C. P. : Lorsque l’on est étudiant en psychologie, chercheur, professionnel, de nombreuses recherches sont nécessaires pour approcher les différents concepts qui précisaient les phénomènes d’alliance inconsciente : Nous avons Freud bien sûr, André Green, Piera Castoriadis-Aulagnier avec le contrat narcissique, vous-même sur la notion du pacte dénégatif, Michel Fain avec la communauté de déni… Votre ouvrage parvient à dérouler ces différents travaux et de les repérer les uns par rapport aux autres dans le champ des alliances inconscientes.

R. K. : Vous avez raison de parler des travaux d’auteurs qui ont relevé des pactes ou des contrats, et qui les ont observés ou qui en ont imaginé le fonctionnement, comme Freud par exemple lorsqu’il parle du pacte entre les Frères et de l’Alliance symbolique avec le Père.

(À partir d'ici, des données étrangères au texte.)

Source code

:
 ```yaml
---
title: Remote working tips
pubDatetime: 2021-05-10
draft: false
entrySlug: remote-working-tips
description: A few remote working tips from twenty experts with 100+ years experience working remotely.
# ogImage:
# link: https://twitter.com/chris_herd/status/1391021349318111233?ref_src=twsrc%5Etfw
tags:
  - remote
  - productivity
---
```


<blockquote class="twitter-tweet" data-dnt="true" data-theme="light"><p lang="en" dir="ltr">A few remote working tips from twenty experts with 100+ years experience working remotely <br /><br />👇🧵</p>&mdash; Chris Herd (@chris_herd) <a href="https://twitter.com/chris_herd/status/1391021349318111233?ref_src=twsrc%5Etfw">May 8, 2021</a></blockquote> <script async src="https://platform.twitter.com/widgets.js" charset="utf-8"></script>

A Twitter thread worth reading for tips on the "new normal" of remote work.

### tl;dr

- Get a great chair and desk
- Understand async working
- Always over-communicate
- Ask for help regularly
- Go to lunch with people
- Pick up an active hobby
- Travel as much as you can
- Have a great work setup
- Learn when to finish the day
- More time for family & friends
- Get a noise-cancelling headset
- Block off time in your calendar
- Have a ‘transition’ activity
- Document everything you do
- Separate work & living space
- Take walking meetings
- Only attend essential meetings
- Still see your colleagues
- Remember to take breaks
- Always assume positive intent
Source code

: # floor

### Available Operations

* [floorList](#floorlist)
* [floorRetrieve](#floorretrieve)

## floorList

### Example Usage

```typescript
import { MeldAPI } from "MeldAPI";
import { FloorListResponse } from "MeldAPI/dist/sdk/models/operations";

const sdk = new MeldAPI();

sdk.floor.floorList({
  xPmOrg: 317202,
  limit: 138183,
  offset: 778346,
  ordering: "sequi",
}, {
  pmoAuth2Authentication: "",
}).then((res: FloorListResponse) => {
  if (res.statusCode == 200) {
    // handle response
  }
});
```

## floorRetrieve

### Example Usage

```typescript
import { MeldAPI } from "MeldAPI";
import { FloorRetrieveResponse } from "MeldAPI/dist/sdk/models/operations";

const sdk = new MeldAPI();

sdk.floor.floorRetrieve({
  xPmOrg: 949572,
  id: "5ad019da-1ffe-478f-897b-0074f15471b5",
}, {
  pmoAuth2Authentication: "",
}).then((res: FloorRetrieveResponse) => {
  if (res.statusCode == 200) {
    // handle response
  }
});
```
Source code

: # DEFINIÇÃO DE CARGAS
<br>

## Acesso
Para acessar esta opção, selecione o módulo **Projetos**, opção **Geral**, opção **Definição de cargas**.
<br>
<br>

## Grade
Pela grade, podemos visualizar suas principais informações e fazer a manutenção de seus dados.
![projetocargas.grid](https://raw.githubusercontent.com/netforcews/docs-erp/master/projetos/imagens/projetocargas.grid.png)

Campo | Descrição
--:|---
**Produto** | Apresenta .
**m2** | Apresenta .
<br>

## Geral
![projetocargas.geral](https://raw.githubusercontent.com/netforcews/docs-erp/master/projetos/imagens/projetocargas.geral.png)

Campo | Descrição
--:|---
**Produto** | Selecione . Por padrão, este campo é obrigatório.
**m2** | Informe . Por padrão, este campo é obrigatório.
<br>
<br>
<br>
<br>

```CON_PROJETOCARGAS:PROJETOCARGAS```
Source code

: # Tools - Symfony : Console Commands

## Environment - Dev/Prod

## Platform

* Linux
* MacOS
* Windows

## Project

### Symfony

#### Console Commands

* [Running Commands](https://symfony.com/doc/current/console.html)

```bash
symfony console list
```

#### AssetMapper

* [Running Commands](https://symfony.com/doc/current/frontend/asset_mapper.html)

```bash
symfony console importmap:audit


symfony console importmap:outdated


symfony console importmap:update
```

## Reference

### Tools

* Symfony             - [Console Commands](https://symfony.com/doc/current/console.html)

Il me semble toutefois que j’ai contribué à donner à ces alliances une plus grande visibilité, j’en ai exploré les divers types, qualifié la consistance au regard de l’inconscient, et finalement construit la problématique en la maintenant dans le champ de la psychanalyse. Ce fut en tout cas mon projet. Pour y parvenir, ici encore j’ai pris appui sur la clinique des ensembles et des liens, une clinique dont, par exemple, Freud ne disposait pas, ou que Lacan rejetait, ou que Fain limitait à la configuration hystérique. Mais il y a autre chose : la notion que les alliances sont inconscientes et qu’elles déterminent de processus et les mécanismes de l’inconscient chez les sujets qui y sont associés est, je crois, une idée nouvelle.
Il existe une assez grande variété d’alliances. J’en ai distingué quatre grandes catégories : les alliances structurantes comme le contrat narcissique, le pacte fraternel et l’alliance symbolique avec le Père, le pacte de renoncement à la réalisation directe des buts pulsionnels destructeurs. Les alliances défensives forment un second ensemble où figurent les pactes dénégatifs les dénis en commun, leurs dérives pathologiques formant une troisième catégorie, avec notamment les contrats pervers et les pactes narcissiques. Une quatrième catégorie, que j’emprunte à J.-P. Pinel est celle des alliances offensives. Pour prendre un exemple bénin dans l’actualité, on pourrait dire que l’équipe de France de football n’a pas pu se former sur deux alliances inconscientes qui lui étaient indispensables pour jouer un bon foot et gagner : l’illusion groupale associée à une alliance offensive, et qu’elle s’est paralysée par ses conflits fratricides.
Je voudrais insister sur ce point : c’est le travail psychanalytique en situation plurisubjective, avec les groupes et les familles, qui a ouvert un accès à l’expérience, à la connaissance de ces alliances et au traitement de leurs effets pathogènes, alors que les dispositifs dits « individuels » ne permettent de les traiter, et à la condition d’y être attentif, que dans leurs effets dans l’espace interne du sujet. Dans les groupes fondés sur les principes de la méthode psychanalytique, les participants et les analystes font, je le répète, l’expérience du nouage de ces alliances, car elles sont la matière première de la réalité psychique qui se forme dans l’espace du groupe, et c’est aussi la condition imposée à chaque sujet pour y exister. Chacun y contribue, chacun en est partie prenante et en quelque sorte garant des liens qui se nouent avec les autres, avec l’ensemble, dans ces alliances, par leur effet.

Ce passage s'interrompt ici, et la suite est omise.